He held countless concerts and recorded three seminal albums here including “Live at the Regal Theater,” “Blues is King” and the iconic “Live in Cook County Jail.” That album came from an unusual concert before a ‘captive’ audience.
Recorded on a hot day in the fall of 1970, the setting was the yard at Cook County Jail. As King plugged in his famous guitar Lucille, around 2,000 inmates began cheering and jeering. The jeers weren’t for King, but the Sheriff and Chief Judge at the time. This was back when Cook County was called ‘the world’s worst jail.’
Winston Moore, the country’s first African American warden, was brought in a couple years earlier to institute reforms. In his autobiography, King writes that it was Moore’s idea for him to perform at the jail.
Ron Levy was an 18-year-old keyboardist touring with King’s band then.
“At first it was kind of exciting,” remembered Levy. “[But] once those iron doors slammed behind you it was like ‘oh man.’ I had reservations about our decisions.”
However, once the music started, he said all their fears fell away.

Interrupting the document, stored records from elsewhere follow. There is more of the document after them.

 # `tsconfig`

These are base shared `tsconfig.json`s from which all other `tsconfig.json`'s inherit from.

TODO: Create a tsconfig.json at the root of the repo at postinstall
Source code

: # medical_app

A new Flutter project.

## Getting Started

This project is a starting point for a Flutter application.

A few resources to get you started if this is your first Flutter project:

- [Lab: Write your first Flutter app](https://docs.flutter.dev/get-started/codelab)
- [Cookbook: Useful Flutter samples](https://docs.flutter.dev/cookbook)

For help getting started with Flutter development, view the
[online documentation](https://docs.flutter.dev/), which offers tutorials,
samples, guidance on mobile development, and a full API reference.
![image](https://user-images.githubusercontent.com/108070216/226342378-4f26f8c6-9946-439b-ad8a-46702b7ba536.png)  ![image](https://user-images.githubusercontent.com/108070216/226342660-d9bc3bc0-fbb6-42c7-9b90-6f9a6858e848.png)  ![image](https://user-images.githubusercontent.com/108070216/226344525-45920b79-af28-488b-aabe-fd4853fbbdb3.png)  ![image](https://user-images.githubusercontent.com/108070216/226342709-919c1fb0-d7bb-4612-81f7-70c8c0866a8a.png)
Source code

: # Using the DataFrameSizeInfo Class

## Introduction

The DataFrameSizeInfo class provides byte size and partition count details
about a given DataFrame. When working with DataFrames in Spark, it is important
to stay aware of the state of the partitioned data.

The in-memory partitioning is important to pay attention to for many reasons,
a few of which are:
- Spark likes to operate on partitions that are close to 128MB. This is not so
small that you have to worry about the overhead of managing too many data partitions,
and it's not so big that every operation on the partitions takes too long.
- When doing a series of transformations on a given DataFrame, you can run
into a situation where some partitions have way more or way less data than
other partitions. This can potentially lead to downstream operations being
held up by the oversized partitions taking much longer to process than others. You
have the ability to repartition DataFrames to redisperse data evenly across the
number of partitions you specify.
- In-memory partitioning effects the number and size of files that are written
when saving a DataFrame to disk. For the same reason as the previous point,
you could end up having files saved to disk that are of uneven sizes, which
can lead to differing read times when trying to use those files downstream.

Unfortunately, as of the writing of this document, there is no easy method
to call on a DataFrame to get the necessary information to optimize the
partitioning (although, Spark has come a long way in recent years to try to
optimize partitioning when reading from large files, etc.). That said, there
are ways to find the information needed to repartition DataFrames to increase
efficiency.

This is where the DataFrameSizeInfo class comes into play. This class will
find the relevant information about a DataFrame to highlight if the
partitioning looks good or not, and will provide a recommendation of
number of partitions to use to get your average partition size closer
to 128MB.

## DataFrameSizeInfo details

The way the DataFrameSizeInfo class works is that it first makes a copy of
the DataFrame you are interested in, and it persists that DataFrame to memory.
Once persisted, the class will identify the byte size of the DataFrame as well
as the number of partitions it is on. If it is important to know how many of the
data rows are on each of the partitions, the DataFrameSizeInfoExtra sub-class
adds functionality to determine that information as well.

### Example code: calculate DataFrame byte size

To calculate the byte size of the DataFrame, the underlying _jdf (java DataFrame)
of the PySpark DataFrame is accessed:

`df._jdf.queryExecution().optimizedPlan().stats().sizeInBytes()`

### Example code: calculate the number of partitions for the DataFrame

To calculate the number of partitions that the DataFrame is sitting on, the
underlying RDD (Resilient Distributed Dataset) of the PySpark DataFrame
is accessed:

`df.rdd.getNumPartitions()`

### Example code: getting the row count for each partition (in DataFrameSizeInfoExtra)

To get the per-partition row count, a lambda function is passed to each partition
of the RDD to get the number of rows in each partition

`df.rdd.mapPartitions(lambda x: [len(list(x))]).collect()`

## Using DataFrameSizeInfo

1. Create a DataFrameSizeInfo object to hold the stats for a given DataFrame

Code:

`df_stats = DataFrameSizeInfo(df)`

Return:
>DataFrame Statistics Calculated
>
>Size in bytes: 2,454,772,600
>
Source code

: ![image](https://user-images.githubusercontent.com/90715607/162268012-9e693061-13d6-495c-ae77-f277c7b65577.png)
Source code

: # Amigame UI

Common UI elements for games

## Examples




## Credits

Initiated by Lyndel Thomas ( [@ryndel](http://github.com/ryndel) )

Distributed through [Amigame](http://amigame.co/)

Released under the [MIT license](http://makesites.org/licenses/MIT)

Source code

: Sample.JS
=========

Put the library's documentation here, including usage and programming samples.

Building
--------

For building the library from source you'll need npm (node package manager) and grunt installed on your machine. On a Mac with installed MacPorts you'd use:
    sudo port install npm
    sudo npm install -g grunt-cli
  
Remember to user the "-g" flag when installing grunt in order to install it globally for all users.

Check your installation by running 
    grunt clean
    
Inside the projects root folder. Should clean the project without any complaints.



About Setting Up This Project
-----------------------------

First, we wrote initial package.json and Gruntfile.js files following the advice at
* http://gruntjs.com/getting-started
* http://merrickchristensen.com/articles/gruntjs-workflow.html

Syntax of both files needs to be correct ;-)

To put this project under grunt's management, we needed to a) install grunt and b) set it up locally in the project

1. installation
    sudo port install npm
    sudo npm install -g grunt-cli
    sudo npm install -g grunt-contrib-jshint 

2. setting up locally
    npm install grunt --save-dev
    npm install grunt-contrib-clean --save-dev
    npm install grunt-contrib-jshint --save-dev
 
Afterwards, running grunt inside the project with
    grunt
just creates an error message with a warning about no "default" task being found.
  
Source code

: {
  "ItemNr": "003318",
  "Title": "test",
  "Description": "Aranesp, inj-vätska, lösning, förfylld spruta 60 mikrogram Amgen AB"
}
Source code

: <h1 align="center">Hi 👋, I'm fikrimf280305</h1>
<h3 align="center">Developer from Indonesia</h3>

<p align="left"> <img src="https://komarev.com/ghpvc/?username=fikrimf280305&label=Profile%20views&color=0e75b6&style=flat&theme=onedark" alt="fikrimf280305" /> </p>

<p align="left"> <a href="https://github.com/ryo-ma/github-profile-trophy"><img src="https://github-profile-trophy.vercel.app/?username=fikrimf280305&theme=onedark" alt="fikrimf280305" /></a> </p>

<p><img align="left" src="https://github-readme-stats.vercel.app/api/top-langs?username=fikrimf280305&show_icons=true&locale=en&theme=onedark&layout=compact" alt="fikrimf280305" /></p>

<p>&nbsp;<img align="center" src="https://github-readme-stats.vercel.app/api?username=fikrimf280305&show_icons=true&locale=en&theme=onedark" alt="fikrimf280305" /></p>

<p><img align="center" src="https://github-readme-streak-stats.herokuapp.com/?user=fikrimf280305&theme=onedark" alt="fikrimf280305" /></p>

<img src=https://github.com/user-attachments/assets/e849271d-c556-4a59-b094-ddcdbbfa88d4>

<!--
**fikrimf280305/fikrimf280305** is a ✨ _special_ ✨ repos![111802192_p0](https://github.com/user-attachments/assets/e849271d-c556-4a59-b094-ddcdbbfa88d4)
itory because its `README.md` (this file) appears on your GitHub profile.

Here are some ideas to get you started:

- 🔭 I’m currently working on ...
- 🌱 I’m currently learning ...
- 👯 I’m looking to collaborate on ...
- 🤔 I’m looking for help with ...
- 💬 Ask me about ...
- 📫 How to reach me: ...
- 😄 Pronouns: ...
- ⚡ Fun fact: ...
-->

Levy said the band played lots of jails and prisons back then — for a good reason.
“If anybody had the blues, it was those people incarcerated. And B.B. really felt compassion for these guys,” said Levy. “And let’s face it, a lot of the people who are incarcerated, they were in his audience at one point or another.”
When it was released the next year, “Live in Cook County Jail” topped the R&B charts for three straight weeks. Rolling Stone magazine includes it in their list of 500 Greatest Albums of All Time.
But for Ron Levy, King’s legacy isn’t about record sales or charts.
“People don’t realize B.B. King was much more than just a musician and entertainer. He’s a human being, a humanitarian. He cared,” said Levy. “He’s one of the really good guys. There aren’t many like him in history. He’s not just the king of the blues. He’s one of the kings of humanity.”